A couple of years ago I entered an ill-advised relationship with a woman a lot younger than myself. And for a while I was willing to ignore her screeching accent, her refusal to eat anything that didn’t come wrapped in plastic and her inability to pronounce the letter ‘t’ – particularly the one in my first name - because she was exceptionally pretty and she was half my age.
Earlier today I took a stroll down to the local supermarket. It’s on the High Road, the north-south road that crosses the east-west of White Hart Lane. WHL isn’t bad; it’s typically 1930s council stock, interspersed with more recent tiny Barratt Home-style apartments that have 80%-sized furniture in the show flats. It has the Cemetary, which is a thing of beauty and a valued spot of quiet contemplation. Just before it ends, it changes name for a few hundred yards and becomes Creighton Road – the Lane itself skulks off on its own like a scolded dog for a bit – which is where the saintly Bill Nicholson used to live.
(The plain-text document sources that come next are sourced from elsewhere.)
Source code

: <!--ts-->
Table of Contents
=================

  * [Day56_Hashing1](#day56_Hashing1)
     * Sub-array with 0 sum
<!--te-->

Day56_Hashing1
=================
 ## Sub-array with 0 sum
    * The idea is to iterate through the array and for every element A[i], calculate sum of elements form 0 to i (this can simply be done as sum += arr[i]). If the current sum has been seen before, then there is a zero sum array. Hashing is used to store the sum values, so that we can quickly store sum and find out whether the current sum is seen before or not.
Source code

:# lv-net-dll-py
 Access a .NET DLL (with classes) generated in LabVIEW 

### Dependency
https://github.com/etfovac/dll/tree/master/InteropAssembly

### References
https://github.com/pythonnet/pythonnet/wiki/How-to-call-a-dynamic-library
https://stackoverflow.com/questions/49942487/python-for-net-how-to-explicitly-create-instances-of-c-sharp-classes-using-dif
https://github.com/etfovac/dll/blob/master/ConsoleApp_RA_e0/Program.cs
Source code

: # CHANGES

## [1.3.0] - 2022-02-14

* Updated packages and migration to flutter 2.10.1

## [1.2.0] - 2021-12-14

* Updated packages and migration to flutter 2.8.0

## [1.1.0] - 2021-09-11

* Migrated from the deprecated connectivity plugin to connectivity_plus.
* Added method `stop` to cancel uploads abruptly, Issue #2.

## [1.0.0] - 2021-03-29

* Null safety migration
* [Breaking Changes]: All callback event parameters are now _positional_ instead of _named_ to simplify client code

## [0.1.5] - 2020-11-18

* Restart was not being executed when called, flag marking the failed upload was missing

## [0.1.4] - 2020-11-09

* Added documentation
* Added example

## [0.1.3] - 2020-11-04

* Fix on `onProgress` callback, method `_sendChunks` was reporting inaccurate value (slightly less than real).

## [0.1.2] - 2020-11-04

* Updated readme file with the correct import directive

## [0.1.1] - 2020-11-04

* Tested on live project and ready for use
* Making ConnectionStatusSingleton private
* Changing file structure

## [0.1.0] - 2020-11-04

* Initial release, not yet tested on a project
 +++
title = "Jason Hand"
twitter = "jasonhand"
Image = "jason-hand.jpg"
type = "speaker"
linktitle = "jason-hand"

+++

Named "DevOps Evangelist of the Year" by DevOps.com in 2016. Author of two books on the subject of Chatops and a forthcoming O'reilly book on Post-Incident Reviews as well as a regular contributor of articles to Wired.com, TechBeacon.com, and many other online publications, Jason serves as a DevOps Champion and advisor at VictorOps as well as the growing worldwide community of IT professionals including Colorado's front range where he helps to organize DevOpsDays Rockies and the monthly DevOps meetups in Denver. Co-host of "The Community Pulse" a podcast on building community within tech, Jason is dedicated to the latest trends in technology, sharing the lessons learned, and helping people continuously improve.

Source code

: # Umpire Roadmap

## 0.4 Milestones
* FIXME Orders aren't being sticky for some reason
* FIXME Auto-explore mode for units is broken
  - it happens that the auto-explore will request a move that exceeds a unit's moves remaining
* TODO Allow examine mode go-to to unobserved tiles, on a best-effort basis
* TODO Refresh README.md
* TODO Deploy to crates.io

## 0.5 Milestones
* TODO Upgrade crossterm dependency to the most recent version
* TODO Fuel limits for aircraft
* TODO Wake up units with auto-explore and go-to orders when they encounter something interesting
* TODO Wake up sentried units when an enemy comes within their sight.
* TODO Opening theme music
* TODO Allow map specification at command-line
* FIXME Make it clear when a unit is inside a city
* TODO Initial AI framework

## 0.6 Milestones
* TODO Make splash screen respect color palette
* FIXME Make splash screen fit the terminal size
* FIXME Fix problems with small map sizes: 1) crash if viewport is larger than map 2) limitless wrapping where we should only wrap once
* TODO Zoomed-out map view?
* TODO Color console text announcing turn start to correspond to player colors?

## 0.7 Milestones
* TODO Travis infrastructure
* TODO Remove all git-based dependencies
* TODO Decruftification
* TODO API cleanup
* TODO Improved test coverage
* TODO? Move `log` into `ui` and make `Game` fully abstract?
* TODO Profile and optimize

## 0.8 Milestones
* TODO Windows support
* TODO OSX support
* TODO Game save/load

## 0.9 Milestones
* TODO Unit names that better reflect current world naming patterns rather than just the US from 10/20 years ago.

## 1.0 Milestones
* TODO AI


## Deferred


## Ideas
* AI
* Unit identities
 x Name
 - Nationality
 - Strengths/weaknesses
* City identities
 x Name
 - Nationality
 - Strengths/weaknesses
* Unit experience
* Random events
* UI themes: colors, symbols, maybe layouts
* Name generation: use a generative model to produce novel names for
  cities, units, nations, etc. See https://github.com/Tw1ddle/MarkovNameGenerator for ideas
Tottenham High Road itself is quite ugly. There’s no avoiding the fact, it simply is. It’s a range of chicken shops and bookies; one or two employment agencies full of shaven-headed eastern Europeans willing to work all night for bare minimum wage in an Osterley industrial shed packing your Christmas doo-dahs; a couple of those barber shops full of black guys in their twenties talking into a Bluetooth headset and texting with one hand, there’s a plasma high up on one wall, and nobody seems to be either cutting hair or having their hair cut.
You know those conversations you can have with strangers, where five seconds in, you realise it’s a mistake but you can’t back out? I had one of those. Some woman with a voice like a parrot being waterboarded sprang out of Love Lane – a name very much deceptive – and asked me if I lived round here. I said yes. It was a mistake.
“Where’s Norfumberlun Par Crow? Dah nair?” I told her Northumberland Park Road wasn’t down there, it was in the opposite direction, end of the road, turn left, first right.
“See? Smar’arse! Iss dah natway! Yorso futtin clevva you wen ron way! Arsow!”
She shouted all of this over the road to where a rat-faced fella in a Helly Hansen waterproof was skulking along trying to look inconspicuous. He shouted something back. I felt a lurching in the old lunch when I fell in that she was going to walk alongside me. Which she did, in her giant sheepskin boots and her denim leggings and her coat made from the pelts of the finest cat.
“See, I doe noe roun ear, I doen liveer, I live down Edmonton, I live Edmonton Green.”
Which pretty much explained it. My former girlie lived that way too. Like I said, nice girl but not what you’d call gifted with the social graces. And if this sounds snobbish, then very well, it’s snobbish. If Stoke Newington, our neighbour to the south, can look down on us, then we have every right to do the same to Edmonton. It’s what it’s there for.